Posted Aug 17, 2011 at 1:03 AM by Maurice Berger
Has the recent debt ceiling negotations taken its toll on the Republicans in congress? A new Gallup poll suggests that the answer may be yes. The survey reports that Democrats lead Republicans in the 2012 congressional elections among
registered voters, 51% to 44%, when asked which party's candidate they
would support in their
district "if the elections for Congress were being held today." Gallup observes: "The seven-percentage-point edge for Democratic congressional
candidates, nationally, contrasts with ties or Republican leads in most
Gallup polls leading up to the 2010 midterm elections. However, the
Democratic advantage is not as large as those they enjoyed in the 2006
and 2008 congressional election cycles -- each of which produced a
Democratic majority in Congress. The Democrats averaged a 10-point lead
over Republicans among registered voters in the year prior to the 2008
elections and an 11-point advantage leading up to the 2006 elections"
Posted Aug 08, 2011 at 12:49 AM by Maurice Berger
A New York Times/CBS News survey suggest that the road ahead for congress will be bumpy: a record 82% of Americans now disapprove of the way Congress is
handling its job -- the most since the question was first asked in 1977. Overall, 72% disapproved of the way Republicans in Congress handled the
negotiations; 66% disapproved of the way Democrats in Congress
handled negotiations. As for
President Obama handling of the debt ceiling negotiations: 47% disapprove
and 46% approve.
Posted Aug 05, 2011 at 12:42 AM by Maurice Berger
According to a new USA Today/Gallup poll, the debt ceiling agreement that
President Obama worked out with congress remains unpopular with Americans. The poll reports that 39% of Americans approve of the law, while 46% oppose it. Things gets even more negative when independents are polled: a scant 33% of independent voters approved of the deal; 50% disapprove.

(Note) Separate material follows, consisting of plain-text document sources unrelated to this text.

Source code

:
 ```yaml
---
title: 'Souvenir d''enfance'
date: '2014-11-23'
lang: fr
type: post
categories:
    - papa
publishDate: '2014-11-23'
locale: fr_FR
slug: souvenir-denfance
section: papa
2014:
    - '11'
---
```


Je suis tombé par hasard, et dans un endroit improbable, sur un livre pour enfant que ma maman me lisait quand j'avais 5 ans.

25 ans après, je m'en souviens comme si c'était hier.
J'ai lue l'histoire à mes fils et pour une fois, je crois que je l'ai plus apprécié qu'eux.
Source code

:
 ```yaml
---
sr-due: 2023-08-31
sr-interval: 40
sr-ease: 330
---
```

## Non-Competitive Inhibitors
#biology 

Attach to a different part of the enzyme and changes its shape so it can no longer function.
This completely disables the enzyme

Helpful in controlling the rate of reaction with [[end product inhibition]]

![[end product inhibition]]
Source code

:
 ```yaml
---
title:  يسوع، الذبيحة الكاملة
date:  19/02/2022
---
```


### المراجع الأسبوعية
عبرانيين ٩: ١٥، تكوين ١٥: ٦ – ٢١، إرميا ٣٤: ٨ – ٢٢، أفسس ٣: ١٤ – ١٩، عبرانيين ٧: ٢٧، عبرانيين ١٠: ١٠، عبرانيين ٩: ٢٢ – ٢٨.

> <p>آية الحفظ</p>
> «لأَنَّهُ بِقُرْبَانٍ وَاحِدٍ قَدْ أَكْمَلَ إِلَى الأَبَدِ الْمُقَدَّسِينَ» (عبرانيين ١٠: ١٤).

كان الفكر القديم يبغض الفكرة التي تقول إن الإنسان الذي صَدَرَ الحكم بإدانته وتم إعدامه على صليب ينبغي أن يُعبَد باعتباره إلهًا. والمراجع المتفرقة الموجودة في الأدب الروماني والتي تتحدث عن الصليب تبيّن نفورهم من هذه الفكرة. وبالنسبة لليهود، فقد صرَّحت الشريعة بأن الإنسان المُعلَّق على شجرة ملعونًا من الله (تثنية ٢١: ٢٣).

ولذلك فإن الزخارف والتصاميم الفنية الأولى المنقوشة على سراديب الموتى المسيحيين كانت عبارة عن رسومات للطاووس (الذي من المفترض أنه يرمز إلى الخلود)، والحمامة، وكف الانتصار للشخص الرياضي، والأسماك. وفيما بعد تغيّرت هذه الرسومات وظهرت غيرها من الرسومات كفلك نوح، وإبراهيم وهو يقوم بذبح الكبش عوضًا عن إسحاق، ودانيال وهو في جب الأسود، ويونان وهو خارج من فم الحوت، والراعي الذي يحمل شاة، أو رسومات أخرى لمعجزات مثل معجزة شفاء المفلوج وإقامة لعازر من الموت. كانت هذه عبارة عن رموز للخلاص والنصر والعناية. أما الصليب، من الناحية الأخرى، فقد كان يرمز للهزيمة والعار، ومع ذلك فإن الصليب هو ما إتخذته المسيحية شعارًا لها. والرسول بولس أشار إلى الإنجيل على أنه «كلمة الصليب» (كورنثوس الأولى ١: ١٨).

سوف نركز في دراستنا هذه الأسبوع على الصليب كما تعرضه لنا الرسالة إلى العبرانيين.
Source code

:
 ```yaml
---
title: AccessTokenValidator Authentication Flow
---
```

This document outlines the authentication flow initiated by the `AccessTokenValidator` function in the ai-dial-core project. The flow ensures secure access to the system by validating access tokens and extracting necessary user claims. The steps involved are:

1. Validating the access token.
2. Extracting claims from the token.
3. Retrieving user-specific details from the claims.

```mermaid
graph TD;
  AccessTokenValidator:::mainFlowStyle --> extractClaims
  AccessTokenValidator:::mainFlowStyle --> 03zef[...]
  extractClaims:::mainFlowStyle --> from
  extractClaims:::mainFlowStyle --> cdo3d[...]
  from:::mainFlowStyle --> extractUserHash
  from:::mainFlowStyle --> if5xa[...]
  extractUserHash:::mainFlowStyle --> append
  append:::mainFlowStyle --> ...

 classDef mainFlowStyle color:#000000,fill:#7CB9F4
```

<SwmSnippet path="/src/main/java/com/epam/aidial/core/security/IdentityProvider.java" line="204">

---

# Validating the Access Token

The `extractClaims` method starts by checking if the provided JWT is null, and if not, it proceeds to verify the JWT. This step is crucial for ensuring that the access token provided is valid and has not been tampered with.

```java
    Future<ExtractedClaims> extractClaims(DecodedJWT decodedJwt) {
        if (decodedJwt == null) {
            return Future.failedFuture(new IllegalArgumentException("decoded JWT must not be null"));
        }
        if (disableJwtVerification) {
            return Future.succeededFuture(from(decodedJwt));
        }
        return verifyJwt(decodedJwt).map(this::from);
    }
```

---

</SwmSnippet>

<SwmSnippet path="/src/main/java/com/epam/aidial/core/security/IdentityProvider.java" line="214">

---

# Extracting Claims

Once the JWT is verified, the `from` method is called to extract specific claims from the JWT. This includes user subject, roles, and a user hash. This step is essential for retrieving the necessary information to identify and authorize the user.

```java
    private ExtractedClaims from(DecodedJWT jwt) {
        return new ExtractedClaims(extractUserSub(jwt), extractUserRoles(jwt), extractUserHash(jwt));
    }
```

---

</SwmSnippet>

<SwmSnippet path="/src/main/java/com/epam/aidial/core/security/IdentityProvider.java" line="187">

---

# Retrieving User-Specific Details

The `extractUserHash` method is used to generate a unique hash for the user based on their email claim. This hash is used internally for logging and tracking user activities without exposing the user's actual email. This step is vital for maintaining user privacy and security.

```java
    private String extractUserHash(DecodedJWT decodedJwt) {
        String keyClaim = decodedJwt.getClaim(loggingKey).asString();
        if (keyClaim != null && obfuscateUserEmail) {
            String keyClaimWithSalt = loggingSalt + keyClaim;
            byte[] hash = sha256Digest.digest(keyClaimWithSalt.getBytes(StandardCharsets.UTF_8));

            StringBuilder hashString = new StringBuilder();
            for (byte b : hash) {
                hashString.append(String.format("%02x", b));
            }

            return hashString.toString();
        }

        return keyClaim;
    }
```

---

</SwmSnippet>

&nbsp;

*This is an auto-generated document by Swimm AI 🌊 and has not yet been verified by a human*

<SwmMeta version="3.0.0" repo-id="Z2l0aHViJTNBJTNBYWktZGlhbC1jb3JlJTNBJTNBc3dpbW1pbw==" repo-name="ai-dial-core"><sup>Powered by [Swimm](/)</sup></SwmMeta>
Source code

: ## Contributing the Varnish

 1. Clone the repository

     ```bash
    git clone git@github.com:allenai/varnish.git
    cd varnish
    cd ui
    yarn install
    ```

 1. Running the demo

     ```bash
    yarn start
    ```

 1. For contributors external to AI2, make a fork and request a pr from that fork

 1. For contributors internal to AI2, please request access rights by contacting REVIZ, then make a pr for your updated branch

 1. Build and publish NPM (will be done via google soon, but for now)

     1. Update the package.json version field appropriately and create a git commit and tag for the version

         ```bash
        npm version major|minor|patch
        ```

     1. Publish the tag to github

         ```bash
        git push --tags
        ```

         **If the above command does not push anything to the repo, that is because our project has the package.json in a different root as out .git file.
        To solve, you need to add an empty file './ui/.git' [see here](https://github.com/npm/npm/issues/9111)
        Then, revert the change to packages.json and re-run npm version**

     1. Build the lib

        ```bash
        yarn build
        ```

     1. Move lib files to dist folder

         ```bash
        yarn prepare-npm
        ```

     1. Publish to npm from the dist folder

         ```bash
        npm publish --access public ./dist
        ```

Posted Aug 03, 2011 at 1:52 AM by Maurice Berger
A new CNN poll reports that 52% of Americans are opposed to the debt reduction deal negotiated between the President and congress; 44% are in favor.
Posted Aug 02, 2011 at 1:28 AM by Maurice Berger
While there may be no real winners in the just concluded Deficit/Debt Ceiling negotiations, a new Gallup poll reports that "Americans are more likely to approve of the way President Obama is
handling the negotiations to raise the federal debt ceiling than they
are to approve of the handling of the situation by Speaker of the House
John Boehner or Senate Majority Leader Harry Reid, although opinions
about all three are more negative than positive." Here is Gallup's chart:
Posted Jul 21, 2011 at 2:15 AM by Maurice Berger
A CBS News poll reports that Americans "are unimpressed with their political leaders' handling of the
debt ceiling crisis." But their is a big divide between public perceptions of the GOP vs the President's handling of the crisis. Just 21% approve of Republican congressional
resistance to raising taxes; a whopping 71% disapprove. 43%, however, approve of President Obama's
handling of the negotiations. Still, 48% said they
disapproved. So overall, the public appears to have little patience for the way these negotiations are being handled.
Posted May 31, 2011 at 2:00 AM by Maurice Berger
A poll by Democracy Corps reports that disapproval of House Republicans has dramatically increased from 46% in February to 55% in April to a whopping 59% in May. Disapproval now outnumbers approval two-to-one; intense disapproval by three-to-one.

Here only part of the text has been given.